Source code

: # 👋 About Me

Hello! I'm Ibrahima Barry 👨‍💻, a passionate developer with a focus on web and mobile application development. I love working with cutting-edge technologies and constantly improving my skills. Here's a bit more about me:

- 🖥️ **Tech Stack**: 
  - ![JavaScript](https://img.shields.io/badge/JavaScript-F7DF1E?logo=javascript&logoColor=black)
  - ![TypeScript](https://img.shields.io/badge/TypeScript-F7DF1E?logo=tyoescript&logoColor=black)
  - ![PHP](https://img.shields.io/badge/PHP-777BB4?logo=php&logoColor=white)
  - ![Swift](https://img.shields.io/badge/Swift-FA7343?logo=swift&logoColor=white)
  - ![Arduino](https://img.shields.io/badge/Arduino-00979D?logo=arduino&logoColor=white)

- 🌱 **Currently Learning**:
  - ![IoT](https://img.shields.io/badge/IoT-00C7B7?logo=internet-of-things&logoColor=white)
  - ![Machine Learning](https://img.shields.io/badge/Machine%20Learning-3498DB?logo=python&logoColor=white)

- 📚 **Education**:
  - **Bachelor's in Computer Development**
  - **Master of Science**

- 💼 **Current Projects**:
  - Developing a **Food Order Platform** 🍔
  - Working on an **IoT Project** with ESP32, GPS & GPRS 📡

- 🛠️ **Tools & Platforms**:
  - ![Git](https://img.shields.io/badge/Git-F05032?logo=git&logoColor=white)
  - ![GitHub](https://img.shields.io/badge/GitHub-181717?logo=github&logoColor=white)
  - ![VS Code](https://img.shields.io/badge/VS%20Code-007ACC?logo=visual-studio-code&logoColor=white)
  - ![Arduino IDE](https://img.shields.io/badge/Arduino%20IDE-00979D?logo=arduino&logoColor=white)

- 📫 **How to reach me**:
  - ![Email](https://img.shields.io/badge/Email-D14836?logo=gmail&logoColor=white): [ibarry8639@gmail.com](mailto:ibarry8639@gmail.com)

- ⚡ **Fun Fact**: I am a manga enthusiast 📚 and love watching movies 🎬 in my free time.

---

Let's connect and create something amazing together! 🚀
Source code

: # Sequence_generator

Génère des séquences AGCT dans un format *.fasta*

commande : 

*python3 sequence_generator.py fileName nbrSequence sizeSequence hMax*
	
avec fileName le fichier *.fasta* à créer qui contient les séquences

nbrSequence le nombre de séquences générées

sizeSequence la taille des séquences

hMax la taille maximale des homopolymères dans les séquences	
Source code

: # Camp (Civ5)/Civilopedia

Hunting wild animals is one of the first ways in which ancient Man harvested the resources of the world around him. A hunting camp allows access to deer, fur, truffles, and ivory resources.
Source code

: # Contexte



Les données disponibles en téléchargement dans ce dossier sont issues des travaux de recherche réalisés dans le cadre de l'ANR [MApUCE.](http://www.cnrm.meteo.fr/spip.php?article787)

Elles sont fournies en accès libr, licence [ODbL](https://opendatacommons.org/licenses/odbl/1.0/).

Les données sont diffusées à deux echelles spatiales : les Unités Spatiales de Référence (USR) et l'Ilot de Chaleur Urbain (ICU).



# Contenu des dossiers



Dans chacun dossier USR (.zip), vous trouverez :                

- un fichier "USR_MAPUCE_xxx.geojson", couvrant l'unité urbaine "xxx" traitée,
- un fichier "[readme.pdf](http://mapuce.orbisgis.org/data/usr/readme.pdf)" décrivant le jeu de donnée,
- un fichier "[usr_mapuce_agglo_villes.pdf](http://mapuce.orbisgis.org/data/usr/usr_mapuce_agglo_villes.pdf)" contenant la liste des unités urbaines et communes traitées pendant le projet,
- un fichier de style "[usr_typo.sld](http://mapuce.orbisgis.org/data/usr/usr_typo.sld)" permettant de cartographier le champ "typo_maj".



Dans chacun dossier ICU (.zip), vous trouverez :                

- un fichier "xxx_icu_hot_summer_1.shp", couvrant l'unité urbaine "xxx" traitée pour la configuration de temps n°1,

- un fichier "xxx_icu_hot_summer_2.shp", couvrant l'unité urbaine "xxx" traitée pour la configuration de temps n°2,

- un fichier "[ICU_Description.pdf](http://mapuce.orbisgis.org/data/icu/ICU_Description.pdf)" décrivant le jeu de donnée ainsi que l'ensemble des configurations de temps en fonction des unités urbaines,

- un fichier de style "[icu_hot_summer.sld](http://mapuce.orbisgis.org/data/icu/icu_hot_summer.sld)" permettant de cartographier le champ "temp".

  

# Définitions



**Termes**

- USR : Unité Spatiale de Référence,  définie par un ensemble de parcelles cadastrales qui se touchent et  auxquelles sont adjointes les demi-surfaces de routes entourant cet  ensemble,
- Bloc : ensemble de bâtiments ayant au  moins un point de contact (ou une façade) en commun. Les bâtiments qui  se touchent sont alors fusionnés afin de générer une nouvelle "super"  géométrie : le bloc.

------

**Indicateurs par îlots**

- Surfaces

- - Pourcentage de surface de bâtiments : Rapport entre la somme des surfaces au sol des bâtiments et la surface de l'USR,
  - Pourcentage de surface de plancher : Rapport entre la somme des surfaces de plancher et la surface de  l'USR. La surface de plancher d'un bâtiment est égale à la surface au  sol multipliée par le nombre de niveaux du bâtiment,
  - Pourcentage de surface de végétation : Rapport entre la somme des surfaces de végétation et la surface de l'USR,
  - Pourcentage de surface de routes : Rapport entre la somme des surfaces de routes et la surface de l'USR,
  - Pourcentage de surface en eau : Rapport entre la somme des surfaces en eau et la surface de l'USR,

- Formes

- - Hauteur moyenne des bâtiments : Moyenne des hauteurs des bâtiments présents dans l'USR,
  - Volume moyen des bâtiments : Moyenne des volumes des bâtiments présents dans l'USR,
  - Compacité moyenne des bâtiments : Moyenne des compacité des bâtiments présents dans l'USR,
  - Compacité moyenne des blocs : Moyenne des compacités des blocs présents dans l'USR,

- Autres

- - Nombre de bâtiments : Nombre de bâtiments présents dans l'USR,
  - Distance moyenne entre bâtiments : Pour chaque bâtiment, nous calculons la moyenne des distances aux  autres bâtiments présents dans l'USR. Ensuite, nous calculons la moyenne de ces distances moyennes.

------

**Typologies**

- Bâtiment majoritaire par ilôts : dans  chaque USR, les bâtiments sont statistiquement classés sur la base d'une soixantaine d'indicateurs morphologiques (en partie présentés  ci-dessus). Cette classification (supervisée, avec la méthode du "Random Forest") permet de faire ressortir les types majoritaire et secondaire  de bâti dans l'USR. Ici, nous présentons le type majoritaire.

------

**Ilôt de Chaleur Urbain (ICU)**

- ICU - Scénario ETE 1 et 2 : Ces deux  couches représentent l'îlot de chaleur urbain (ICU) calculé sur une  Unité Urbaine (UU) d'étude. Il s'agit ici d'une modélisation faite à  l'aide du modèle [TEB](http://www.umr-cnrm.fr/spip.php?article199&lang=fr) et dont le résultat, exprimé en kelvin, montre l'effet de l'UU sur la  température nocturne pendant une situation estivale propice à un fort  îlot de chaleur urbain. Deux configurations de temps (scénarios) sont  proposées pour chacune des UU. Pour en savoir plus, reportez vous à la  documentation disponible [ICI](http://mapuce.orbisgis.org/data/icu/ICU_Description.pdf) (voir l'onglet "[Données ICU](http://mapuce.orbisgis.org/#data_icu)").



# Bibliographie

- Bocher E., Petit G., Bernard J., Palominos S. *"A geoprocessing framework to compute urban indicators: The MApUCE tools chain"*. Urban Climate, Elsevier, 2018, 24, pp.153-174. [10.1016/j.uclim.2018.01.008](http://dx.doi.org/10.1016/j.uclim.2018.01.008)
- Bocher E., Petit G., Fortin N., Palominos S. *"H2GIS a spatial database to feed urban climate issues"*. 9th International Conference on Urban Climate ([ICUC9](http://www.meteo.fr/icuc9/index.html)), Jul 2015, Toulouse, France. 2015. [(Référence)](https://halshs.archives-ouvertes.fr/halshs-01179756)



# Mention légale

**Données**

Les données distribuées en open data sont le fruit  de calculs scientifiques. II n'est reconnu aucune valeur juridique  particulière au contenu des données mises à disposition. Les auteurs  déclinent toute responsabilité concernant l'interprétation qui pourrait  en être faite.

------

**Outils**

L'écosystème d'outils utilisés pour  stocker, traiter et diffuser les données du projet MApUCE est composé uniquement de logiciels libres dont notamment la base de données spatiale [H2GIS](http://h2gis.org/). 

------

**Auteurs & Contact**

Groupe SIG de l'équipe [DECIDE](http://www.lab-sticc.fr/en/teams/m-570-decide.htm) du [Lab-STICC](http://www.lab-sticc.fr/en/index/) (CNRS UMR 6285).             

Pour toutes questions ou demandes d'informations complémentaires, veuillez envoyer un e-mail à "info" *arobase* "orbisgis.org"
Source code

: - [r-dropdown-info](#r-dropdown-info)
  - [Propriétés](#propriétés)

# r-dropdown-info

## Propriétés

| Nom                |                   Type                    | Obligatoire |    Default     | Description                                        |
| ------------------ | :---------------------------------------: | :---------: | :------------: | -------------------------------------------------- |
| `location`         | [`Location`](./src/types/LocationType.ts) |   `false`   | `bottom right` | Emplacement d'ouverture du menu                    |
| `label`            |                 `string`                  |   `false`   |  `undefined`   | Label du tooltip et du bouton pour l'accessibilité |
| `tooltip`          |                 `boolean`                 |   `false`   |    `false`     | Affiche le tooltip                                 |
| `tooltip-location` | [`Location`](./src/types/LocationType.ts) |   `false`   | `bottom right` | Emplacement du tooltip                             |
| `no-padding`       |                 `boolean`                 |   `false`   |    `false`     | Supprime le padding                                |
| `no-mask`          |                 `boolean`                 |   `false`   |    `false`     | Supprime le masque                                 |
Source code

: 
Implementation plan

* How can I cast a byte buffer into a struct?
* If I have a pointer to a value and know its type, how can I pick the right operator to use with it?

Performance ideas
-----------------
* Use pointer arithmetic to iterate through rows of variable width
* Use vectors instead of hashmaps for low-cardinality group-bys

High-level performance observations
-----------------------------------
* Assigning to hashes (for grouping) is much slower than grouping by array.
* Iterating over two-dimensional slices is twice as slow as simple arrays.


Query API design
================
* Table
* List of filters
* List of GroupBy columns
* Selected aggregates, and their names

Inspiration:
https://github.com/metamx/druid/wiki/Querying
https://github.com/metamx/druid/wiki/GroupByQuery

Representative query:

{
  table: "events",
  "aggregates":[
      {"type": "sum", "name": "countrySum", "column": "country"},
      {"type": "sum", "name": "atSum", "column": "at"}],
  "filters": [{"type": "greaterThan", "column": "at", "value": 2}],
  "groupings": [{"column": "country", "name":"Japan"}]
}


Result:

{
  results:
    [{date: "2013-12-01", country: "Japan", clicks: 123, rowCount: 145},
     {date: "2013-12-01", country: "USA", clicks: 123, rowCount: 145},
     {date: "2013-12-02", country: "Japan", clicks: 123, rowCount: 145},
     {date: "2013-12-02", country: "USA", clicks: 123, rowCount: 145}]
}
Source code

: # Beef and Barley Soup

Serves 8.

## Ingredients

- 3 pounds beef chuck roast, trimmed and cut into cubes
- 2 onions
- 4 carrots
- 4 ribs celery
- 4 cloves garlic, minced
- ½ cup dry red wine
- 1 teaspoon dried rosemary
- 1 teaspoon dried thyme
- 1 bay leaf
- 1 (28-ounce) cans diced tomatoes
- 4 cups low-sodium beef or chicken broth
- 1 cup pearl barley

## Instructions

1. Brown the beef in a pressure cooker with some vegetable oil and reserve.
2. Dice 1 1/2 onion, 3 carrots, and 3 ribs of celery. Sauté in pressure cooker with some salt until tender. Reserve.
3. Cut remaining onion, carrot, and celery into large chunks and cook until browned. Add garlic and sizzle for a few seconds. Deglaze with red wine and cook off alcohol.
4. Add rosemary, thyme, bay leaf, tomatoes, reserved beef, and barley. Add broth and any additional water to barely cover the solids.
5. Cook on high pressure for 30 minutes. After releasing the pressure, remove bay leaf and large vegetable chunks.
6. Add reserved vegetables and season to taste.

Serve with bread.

──────────────────────────────

- **Exercise objective**:
Nothing but a number is expected: how many lines in the listing above contain "trouverez"?

- **Answer for this exercise**:
2